This invention relates in general to bearings for supporting shafts for rotation. In particular, this invention relates to an improved structure for a center bearing assembly having an adjustable pneumatic support member.
Drive train systems are widely used for generating power from a source and for transferring such power from the source to a driven mechanism. Frequently, the source generates rotational power, and such rotational power is transferred from the source to a rotatably driven mechanism. For example, in most land vehicles in use today, an engine/transmission assembly generates rotational power, and such rotational power is transferred from an output shaft of the engine/transmission assembly through a driveshaft assembly to an input shaft of an axle assembly so as to rotatably drive the wheels of the vehicle. To accomplish this, a typical driveshaft assembly includes a hollow cylindrical driveshaft tube having a pair of end fittings, such as a pair of tube yokes, secured to the front and rear ends thereof. The front end fitting forms a portion of a front universal joint that connects the output shaft of the engine/transmission assembly to the front end of the driveshaft tube. Similarly, the rear end fitting forms a portion of a rear universal joint that connects the rear end of the driveshaft tube to the input shaft of the axle assembly. The front and rear universal joints provide a rotational driving connection from the output shaft of the engine/transmission assembly through the driveshaft tube to the input shaft of the axle assembly, while accommodating a limited amount of angular misalignment between the rotational axes of these three shafts.
In some vehicles, the distance separating the engine/transmission assembly and the axle assembly is relatively short.
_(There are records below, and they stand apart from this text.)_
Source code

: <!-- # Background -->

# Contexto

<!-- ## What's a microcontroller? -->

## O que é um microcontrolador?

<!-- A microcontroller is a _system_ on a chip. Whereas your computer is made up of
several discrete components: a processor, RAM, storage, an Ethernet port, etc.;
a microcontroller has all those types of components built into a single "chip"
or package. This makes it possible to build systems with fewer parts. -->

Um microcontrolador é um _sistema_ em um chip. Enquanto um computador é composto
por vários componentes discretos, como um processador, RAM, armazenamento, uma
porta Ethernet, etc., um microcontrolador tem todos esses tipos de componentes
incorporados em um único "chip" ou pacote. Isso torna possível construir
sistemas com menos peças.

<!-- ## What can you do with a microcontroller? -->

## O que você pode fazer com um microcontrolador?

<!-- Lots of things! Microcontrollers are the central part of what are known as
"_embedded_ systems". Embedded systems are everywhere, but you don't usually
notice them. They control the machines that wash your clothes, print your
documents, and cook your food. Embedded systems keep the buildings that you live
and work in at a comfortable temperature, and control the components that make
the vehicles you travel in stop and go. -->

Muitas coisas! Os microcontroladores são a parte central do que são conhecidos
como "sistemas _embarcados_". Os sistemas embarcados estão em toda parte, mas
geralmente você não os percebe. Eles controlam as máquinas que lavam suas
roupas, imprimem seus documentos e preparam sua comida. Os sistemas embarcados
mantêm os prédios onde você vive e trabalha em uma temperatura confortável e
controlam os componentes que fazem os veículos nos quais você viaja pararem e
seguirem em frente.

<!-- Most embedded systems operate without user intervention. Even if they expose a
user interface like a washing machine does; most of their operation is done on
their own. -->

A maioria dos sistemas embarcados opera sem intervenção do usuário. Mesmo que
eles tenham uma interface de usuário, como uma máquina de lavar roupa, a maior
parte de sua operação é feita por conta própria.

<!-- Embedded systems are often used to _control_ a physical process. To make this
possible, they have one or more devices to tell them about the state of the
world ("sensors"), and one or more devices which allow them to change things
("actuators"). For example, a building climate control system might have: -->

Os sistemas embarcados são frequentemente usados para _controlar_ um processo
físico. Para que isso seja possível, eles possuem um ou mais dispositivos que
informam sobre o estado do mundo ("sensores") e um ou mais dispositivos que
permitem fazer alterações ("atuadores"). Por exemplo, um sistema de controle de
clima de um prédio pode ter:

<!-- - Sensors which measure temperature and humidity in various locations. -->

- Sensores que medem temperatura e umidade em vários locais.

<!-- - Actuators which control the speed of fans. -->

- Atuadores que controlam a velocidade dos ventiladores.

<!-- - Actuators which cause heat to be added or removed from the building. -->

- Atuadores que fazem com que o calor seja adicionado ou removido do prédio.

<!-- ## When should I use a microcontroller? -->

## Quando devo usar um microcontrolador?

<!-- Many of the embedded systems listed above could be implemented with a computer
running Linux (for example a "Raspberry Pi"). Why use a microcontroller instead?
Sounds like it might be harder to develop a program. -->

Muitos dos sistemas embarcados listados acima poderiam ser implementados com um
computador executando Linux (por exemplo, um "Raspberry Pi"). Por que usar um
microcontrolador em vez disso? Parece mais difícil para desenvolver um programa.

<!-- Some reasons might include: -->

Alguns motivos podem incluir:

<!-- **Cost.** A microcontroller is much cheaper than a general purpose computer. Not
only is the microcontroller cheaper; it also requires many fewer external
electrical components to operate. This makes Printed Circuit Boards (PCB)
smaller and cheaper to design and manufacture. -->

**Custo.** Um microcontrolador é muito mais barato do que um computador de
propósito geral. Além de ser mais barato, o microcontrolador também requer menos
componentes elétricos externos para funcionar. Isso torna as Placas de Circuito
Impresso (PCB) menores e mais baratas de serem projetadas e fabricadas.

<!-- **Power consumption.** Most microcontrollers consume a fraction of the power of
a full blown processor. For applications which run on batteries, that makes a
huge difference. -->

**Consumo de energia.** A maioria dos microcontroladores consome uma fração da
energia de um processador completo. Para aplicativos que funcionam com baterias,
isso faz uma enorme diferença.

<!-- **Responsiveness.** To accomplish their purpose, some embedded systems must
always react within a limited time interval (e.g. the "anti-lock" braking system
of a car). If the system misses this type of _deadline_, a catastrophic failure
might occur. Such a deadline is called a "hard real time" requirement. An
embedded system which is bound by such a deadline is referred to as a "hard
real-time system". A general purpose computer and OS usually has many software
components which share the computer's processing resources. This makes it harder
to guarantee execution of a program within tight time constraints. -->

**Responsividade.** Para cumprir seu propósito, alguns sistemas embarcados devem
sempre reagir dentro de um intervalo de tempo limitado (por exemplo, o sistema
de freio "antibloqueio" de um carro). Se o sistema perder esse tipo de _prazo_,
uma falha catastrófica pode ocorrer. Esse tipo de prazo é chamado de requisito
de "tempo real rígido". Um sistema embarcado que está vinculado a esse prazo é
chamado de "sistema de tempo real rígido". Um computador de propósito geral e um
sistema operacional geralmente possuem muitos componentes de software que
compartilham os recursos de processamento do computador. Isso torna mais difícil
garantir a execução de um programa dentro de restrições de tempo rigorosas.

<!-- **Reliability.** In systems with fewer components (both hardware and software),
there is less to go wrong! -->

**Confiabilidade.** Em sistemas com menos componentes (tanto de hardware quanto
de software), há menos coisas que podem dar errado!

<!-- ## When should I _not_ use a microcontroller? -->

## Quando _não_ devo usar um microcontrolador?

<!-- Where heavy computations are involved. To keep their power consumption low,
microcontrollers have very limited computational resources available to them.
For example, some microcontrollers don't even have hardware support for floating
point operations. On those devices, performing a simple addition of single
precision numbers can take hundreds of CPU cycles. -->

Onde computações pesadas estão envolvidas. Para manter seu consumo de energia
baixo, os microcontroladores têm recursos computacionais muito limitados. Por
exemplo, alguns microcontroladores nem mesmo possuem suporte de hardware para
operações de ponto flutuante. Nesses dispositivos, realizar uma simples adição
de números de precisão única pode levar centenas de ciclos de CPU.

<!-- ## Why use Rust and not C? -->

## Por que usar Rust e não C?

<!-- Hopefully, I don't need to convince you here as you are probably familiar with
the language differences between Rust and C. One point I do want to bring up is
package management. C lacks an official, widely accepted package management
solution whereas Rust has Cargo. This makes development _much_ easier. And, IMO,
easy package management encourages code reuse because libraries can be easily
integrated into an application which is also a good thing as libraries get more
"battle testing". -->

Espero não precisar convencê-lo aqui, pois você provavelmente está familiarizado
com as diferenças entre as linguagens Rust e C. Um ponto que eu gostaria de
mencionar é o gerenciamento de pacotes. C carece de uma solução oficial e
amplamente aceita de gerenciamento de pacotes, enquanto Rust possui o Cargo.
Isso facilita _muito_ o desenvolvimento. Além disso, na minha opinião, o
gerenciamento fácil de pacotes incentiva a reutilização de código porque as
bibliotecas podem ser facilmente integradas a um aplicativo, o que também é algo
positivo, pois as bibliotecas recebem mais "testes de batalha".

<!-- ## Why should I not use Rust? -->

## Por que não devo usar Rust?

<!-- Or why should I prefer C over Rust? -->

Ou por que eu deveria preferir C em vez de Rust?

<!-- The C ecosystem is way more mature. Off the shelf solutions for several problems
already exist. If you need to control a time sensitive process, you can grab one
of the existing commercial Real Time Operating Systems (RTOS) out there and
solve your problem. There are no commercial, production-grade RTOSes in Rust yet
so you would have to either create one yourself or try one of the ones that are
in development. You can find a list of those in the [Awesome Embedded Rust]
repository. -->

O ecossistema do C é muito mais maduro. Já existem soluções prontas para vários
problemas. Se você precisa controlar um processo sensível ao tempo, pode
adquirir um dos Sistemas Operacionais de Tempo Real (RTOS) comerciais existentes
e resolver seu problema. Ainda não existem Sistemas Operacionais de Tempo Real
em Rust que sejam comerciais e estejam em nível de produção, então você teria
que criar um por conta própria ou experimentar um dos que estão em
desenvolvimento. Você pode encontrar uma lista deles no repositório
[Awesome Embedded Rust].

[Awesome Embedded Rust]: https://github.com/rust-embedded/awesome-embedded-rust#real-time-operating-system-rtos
For these vehicles, the driveshaft assembly can be formed from a single, relatively long driveshaft tube having the first and second end fittings secured to the ends thereof. In other vehicles, however, the distance separating the engine/transmission assembly and the axle assembly is relatively long, making the use of a single driveshaft tube impractical. For these vehicles, the driveshaft assembly can be formed from a plurality of (typically two) separate, relatively short driveshaft sections. In a compound driveshaft assembly such as this, a first end of the first driveshaft section is connected to the output shaft of the engine/transmission assembly by a first universal joint, a second end of the first driveshaft section is connected to a first end of the second driveshaft section by a second universal joint, and a second end of the second driveshaft section is connected to the input shaft of the axle assembly by a third universal joint.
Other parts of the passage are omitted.